GitLab 18.11 adds AI agents for security & pipelines
GitLab has released version 18.11 of its software development platform, expanding its use of AI agents into security remediation, pipeline setup and delivery analytics.
The update brings general availability of Agentic SAST Vulnerability Resolution for GitLab Ultimate customers using the GitLab Duo Agent Platform. It also adds two more agents for pipeline configuration and analytics, along with new spending controls for GitLab Credits.
GitLab frames the release around what it sees as a gap between faster AI-assisted code generation and slower delivery, security and operational processes. As code volumes rise, software teams still face delays in configuring pipelines, resolving vulnerabilities and extracting delivery data.
Security fixes
The security feature is designed to run after a static application security testing scan completes. It reviews confirmed true positives, generates a code fix aimed at the root cause and opens a merge request with a confidence score.
The service is limited to GitLab Ultimate customers using the GitLab Duo Agent Platform.
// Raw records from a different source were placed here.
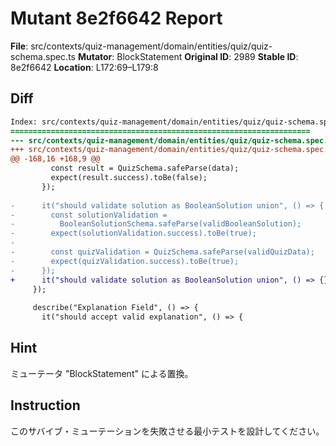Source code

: # Mutant 8e2f6642 Report

**File**: src/contexts/quiz-management/domain/entities/quiz/quiz-schema.spec.ts
**Mutator**: BlockStatement
**Original ID**: 2989
**Stable ID**: 8e2f6642
**Location**: L172:69–L179:8

## Diff

```diff
Index: src/contexts/quiz-management/domain/entities/quiz/quiz-schema.spec.ts
===================================================================
--- src/contexts/quiz-management/domain/entities/quiz/quiz-schema.spec.ts	original
+++ src/contexts/quiz-management/domain/entities/quiz/quiz-schema.spec.ts	mutated #2989
@@ -168,16 +168,9 @@
         const result = QuizSchema.safeParse(data);
         expect(result.success).toBe(false);
       });
 
-      it("should validate solution as BooleanSolution union", () => {
-        const solutionValidation =
-          BooleanSolutionSchema.safeParse(validBooleanSolution);
-        expect(solutionValidation.success).toBe(true);
-
-        const quizValidation = QuizSchema.safeParse(validQuizData);
-        expect(quizValidation.success).toBe(true);
-      });
+      it("should validate solution as BooleanSolution union", () => {});
     });
 
     describe("Explanation Field", () => {
       it("should accept valid explanation", () => {
```

## Hint

ミューテータ "BlockStatement" による置換。

## Instruction

このサバイブ・ミューテーションを失敗させる最小テストを設計してください。
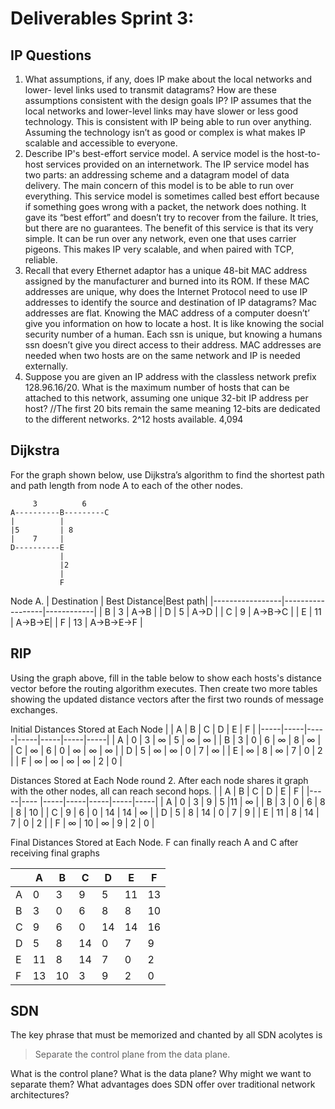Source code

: # Deliverables Sprint 3:
## IP Questions
1.	What assumptions, if any, does IP make about the local networks and lower- level links used to transmit datagrams? How are these assumptions consistent with the design goals IP?
IP assumes that the local networks and lower-level links may have slower or less good technology. This is consistent with IP being able to run over anything. Assuming the technology isn’t as good or complex is what makes IP scalable and accessible to everyone. 
2.	Describe IP's best-effort service model.
A service model is the host-to-host services provided on an internetwork. The IP service model has two parts: an addressing scheme and a datagram model of data delivery. The main concern of this model is to be able to run over everything. This service model is sometimes called best effort because if something goes wrong with a packet, the network does nothing. It gave its “best effort” and doesn’t try to recover from the failure. It tries, but there are no guarantees. The benefit of this service is that its very simple. It can be run over any network, even one that uses carrier pigeons. This makes IP very scalable, and when paired with TCP, reliable. 
3.	Recall that every Ethernet adaptor has a unique 48-bit MAC address assigned by the manufacturer and burned into its ROM. If these MAC addresses are unique, why does the Internet Protocol need to use IP addresses to identify the source and destination of IP datagrams?
Mac addresses are flat. Knowing the MAC address of a computer doesn’t’ give you information on how to locate a host. It is like knowing the social security number of a human. Each ssn is unique, but knowing a humans ssn doesn’t give you direct access to their address. MAC addresses are needed when two hosts are on the same network and IP is needed externally. 
4.	Suppose you are given an IP address with the classless network prefix 128.96.16/20. What is the maximum number of hosts that can be attached to this network, assuming one unique 32-bit IP address per host?
//The first 20 bits remain the same meaning 12-bits are dedicated to the different networks. 2^12 hosts available. 4,094




## Dijkstra

For the graph shown below, use Dijkstra’s algorithm to find the shortest path and path length from node A to each of the other nodes.

```
     3          6 
A----------B---------C 
|          |
|5         | 8 
|    7     |
D----------E
           | 
           |2 
           |
           F
```



Node A.
| Destination | Best Distance|Best path|
|-----------------|------------------|------------|
|   B                  |  3                    |    A->B  |
|   D                  |  5                    |    A->D  |
|   C                  |  9                    |    A->B->C  |
|   E                  | 11                   |    A->B->E|
|   F                  |  13                   |    A->B->E->F |















## RIP

Using the graph above, fill in the table below to show each hosts's distance vector before the routing algorithm executes. Then create two more tables showing
the updated distance vectors after the first two rounds of message exchanges.


Initial Distances Stored at Each Node 
|     |  A  |  B  |  C  |  D  |  E  |  F  |
|-----|-----|-----|-----|-----|-----|-----|
|  A  |  0  |   3  | ∞ |  5  |   ∞  |  ∞  |
|  B  |   3  |   0  |  6   |  ∞  |  8   |  ∞  |
|  C  |  ∞  |  6   |   0  |  ∞  | ∞  | ∞  |
|  D  |  5   |  ∞    |  ∞  |   0  |  7  | ∞  |
|  E  |   ∞   |   8  | ∞  |   7  |  0   |  2   |
|  F  |  ∞    |   ∞   | ∞  | ∞  |    2 |   0  |


Distances Stored at Each Node round 2. After each node shares it graph with the other nodes, all can reach second hops.
|       |  A  |  B  |  C  |  D  |  E   |  F  |
|-----|---- |-----|-----|-----|-----|-----|
|  A  |  0  |   3  | 9   |  5  |11  | ∞    |
|  B  |  3  |   0  |  6  |  8  | 8   |  10 |
|  C  |  9  |  6   |  0  | 14 | 14 | ∞    |
|  D  |  5  |  8   | 14 |  0  |  7  | 9    |
|  E  | 11 |   8  | 14  | 7  |  0   |  2   |
|  F  | ∞    | 10 |  ∞    |  9  |   2 |   0  |

Final Distances Stored at Each Node. F can finally reach A and C after receiving final graphs

|       |  A  |  B  |  C  |  D  |  E   |  F  |
|-----|---- |-----|-----|-----|-----|-----|
|  A  |  0  |   3  | 9   |  5  |11  | 13 |
|  B  |  3  |   0  |  6  |  8  | 8   |  10 |
|  C  |  9  |  6   |  0  | 14 | 14 | 16  |
|  D  |  5  |  8   | 14 |  0  |  7  | 9    |
|  E  | 11 |   8  | 14  | 7  |  0   |  2   |
|  F  | 13  | 10 |  3   |  9  |   2 |   0  |





## SDN

The key phrase that must be memorized and chanted by all SDN acolytes is

> Separate the control plane from the data plane.

What is the control plane? What is the data plane? Why might we want to separate them? What advantages does SDN offer over traditional network architectures?
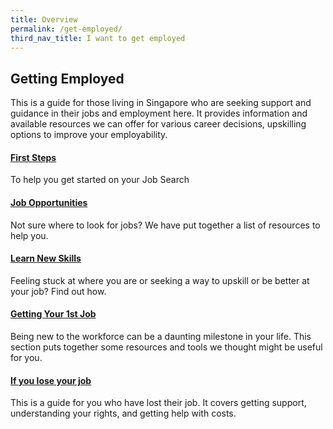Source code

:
 ```yaml
---
title: Overview
permalink: /get-employed/
third_nav_title: I want to get employed
---
```


## Getting Employed
This is a guide for those living in Singapore who are seeking support and guidance in their jobs and employment here. It provides information and available resources we can offer for various career decisions, upskilling options to improve your employability. 

#### [First Steps](/first-steps/)

To help you get started on your Job Search

#### [Job Opportunities](/opportunities/)

Not sure where to look for jobs? We have put together a list of resources to help you.

#### [Learn New Skills](/learn-new-skills/)

Feeling stuck at where you are or seeking a way to upskill or be better at your job? Find out how.

#### [Getting Your 1st Job](/first-job/starter-pack/)

Being new to the workforce can be a daunting milestone in your life. This section puts together some resources and tools we thought might be useful for you.

#### [If you lose your job](/get-employed/lost-job/)
This is a guide for you who have lost their job. It covers getting support, understanding your rights, and getting help with costs. 

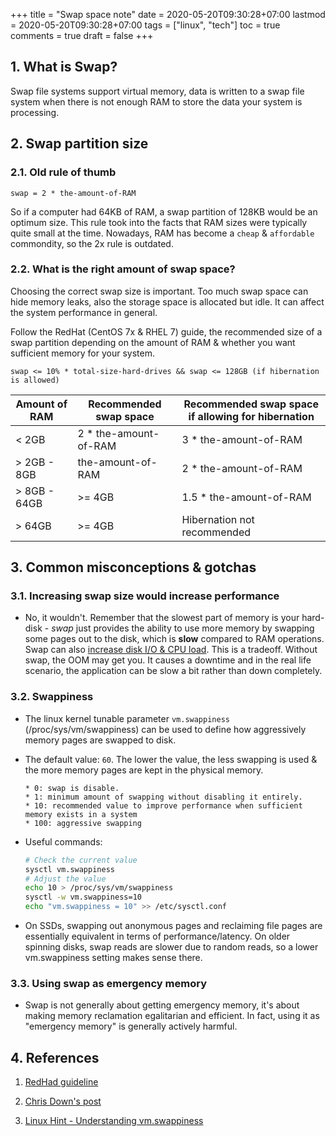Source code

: +++
title = "Swap space note"
date = 2020-05-20T09:30:28+07:00
lastmod = 2020-05-20T09:30:28+07:00
tags = ["linux", "tech"]
toc = true
comments = true
draft = false
+++

## 1. What is Swap?

Swap file systems support virtual memory, data is written to a swap file system when there is not enough RAM to store the data your system is processing.

## 2. Swap partition size

### 2.1. Old rule of thumb

```
swap = 2 * the-amount-of-RAM
```

So if a computer had 64KB of RAM, a swap partition of 128KB would be an optimum size. This rule took into the facts that RAM sizes were typically quite small at the time. Nowadays, RAM has become a `cheap` & `affordable` commondity, so the 2x rule is outdated.

### 2.2. What is the right amount of swap space?

Choosing the correct swap size is important. Too much swap space can hide memory leaks, also the storage space is allocated but idle. It can affect the system performance in general.

Follow the RedHat (CentOS 7x & RHEL 7) guide, the recommended size of a swap partition depending on the amount of RAM & whether you want sufficient memory for your system.

```
swap <= 10% * total-size-hard-drives && swap <= 128GB (if hibernation is allowed)
```

| Amount of RAM | Recommended swap space | Recommended swap space if allowing for hibernation |
| ------------- | ---------------------- | -------------------------------------------------- |
| < 2GB         | 2 \* the-amount-of-RAM | 3 \* the-amount-of-RAM                             |
| > 2GB - 8GB   | the-amount-of-RAM      | 2 \* the-amount-of-RAM                             |
| > 8GB - 64GB  | >= 4GB                 | 1.5 \* the-amount-of-RAM                           |
| > 64GB        | >= 4GB                 | Hibernation not recommended                        |

## 3. Common misconceptions & gotchas

### 3.1. Increasing swap size would increase performance

- No, it wouldn't. Remember that the slowest part of memory is your hard-disk - _swap_ just provides the ability to use more memory by swapping some pages out to the disk, which is **slow** compared to RAM operations. Swap can also [increase disk I/O & CPU load](https://askubuntu.com/questions/367881/does-swap-file-usage-increase-disk-i-o-and-cpu-load). This is a tradeoff. Without swap, the OOM may get you. It causes a downtime and in the real life scenario, the application can be slow a bit rather than down completely.

### 3.2. Swappiness

- The linux kernel tunable parameter `vm.swappiness` (/proc/sys/vm/swappiness) can be used to define how aggressively memory pages are swapped to disk.
- The default value: `60`. The lower the value, the less swapping is used & the more memory pages are kept in the physical memory.

  ```
  * 0: swap is disable.
  * 1: minimum amount of swapping without disabling it entirely.
  * 10: recommended value to improve performance when sufficient memory exists in a system
  * 100: aggressive swapping
  ```

- Useful commands:

  ```bash
  # Check the current value
  sysctl vm.swappiness
  # Adjust the value
  echo 10 > /proc/sys/vm/swappiness
  sysctl -w vm.swappiness=10
  echo "vm.swappiness = 10" >> /etc/sysctl.conf
  ```

- On SSDs, swapping out anonymous pages and reclaiming file pages are essentially equivalent in terms of performance/latency. On older spinning disks, swap reads are slower due to random reads, so a lower vm.swappiness setting makes sense there.

### 3.3. Using swap as emergency memory

- Swap is not generally about getting emergency memory, it's about making memory reclamation egalitarian and efficient. In fact, using it as "emergency memory" is generally actively harmful.

## 4. References

1. [RedHad guideline](https://access.redhat.com/documentation/en-us/red_hat_enterprise_linux/7/html/installation_guide/sect-disk-partitioning-setup-x86#sect-recommended-partitioning-scheme-x86)

2. [Chris Down's post](https://chrisdown.name/2018/01/02/in-defence-of-swap.html)

3. [Linux Hint - Understanding vm.swappiness](https://linuxhint.com/understanding_vm_swappiness/)
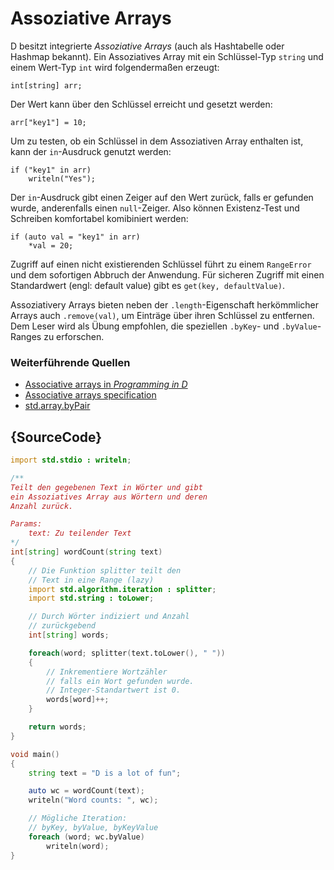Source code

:# Assoziative Arrays

D besitzt integrierte *Assoziative Arrays* (auch als Hashtabelle 
oder Hashmap bekannt). Ein Assoziatives Array mit ein Schlüssel-Typ
`string` und einem Wert-Typ `int` wird folgendermaßen erzeugt:

    int[string] arr;

Der Wert kann über den Schlüssel erreicht und gesetzt werden:

    arr["key1"] = 10;

Um zu testen, ob ein Schlüssel in dem Assoziativen Array enthalten
ist, kann der `in`-Ausdruck genutzt werden:

    if ("key1" in arr)
        writeln("Yes");

Der `in`-Ausdruck gibt einen Zeiger auf den Wert zurück, falls er 
gefunden wurde, anderenfalls einen `null`-Zeiger. Also können
Existenz-Test und Schreiben komfortabel komibiniert werden:

    if (auto val = "key1" in arr)
        *val = 20;

Zugriff auf einen nicht existierenden Schlüssel führt zu einem 
`RangeError` und dem sofortigen Abbruch der Anwendung. Für 
sicheren Zugriff mit einen Standardwert (engl: default value)
gibt es `get(key, defaultValue)`.

Assoziativery Arrays bieten neben der `.length`-Eigenschaft
herkömmlicher Arrays auch `.remove(val)`, um Einträge über 
ihren Schlüssel zu entfernen. 
Dem Leser wird als Übung empfohlen, die speziellen `.byKey`- 
und `.byValue`-Ranges zu erforschen.

### Weiterführende Quellen

- [Associative arrays in _Programming in D_](http://ddili.org/ders/d.en/aa.html)
- [Associative arrays specification](https://dlang.org/spec/hash-map.html)
- [std.array.byPair](http://dlang.org/phobos/std_array.html#.byPair)

## {SourceCode}

```d
import std.stdio : writeln;

/**
Teilt den gegebenen Text in Wörter und gibt
ein Assoziatives Array aus Wörtern und deren
Anzahl zurück.

Params:
    text: Zu teilender Text
*/
int[string] wordCount(string text)
{
    // Die Funktion splitter teilt den
    // Text in eine Range (lazy)
    import std.algorithm.iteration : splitter;
    import std.string : toLower;

    // Durch Wörter indiziert und Anzahl 
    // zurückgebend
    int[string] words;

    foreach(word; splitter(text.toLower(), " "))
    {
        // Inkrementiere Wortzähler 
        // falls ein Wort gefunden wurde.
        // Integer-Standartwert ist 0.
        words[word]++;
    }

    return words;
}

void main()
{
    string text = "D is a lot of fun";

    auto wc = wordCount(text);
    writeln("Word counts: ", wc);

    // Mögliche Iteration:
    // byKey, byValue, byKeyValue
    foreach (word; wc.byValue)
        writeln(word);
}
```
GitLab cited its 2025 DevSecOps Report, which found that developers spend 11 hours a month remediating vulnerabilities after release.
New agents
The CI Expert Agent has entered beta and is aimed at teams setting up continuous integration pipelines. The tool inspects a repository, identifies its language and framework, and proposes a build-and-test pipeline through natural-language prompts instead of manual YAML configuration.
The second addition, the Data Analyst Agent, is now generally available. It is designed to answer natural-language questions using live software lifecycle data, including merge request cycle times, pipeline health and deployment frequency.
Unlike the security remediation tool, the analytics agent is available across GitLab's Free, Premium and Ultimate tiers where the GitLab Duo Agent Platform is enabled. Both new agents are available on GitLab.com, Self-Managed and Dedicated deployments.
Cost controls
The update also introduces subscription-level and per-user spending caps for GitLab Credits, the consumption model for on-demand AI services on the platform. Billing account managers can set a monthly limit at the subscription level, while separate per-user caps are intended to stop one individual from consuming the full allocation.
Administrators can monitor usage and cap status through the GitLab Credits dashboard and the Customers Portal. The controls are available for GitLab.com users and for Self-Managed customers running version 18.11.
The changes reflect a broader shift in software tooling, as suppliers try to embed AI more deeply into day-to-day engineering work rather than limiting it to code generation. For GitLab, that means placing AI agents inside repositories, pipelines, issues and security findings already held within its platform.
The move also highlights a competitive theme in the developer tools market. Vendors increasingly argue that access to platform context is central to making AI useful, particularly for tasks such as remediation, delivery reporting and workflow configuration, where code generation alone does not remove operational bottlenecks.
Manav Khurana, Chief Product and Marketing Officer at GitLab, outlined that position alongside the launch. "Much of the AI investment in software development has focused on writing code faster. The bigger opportunity is what comes next," he said. "Agents are only as effective as the context they can access. GitLab 18.11 extends our agents deeper into security, pipelines, and delivery analytics, where that context already lives. That's how GitLab is defining the future of software engineering in the AI era."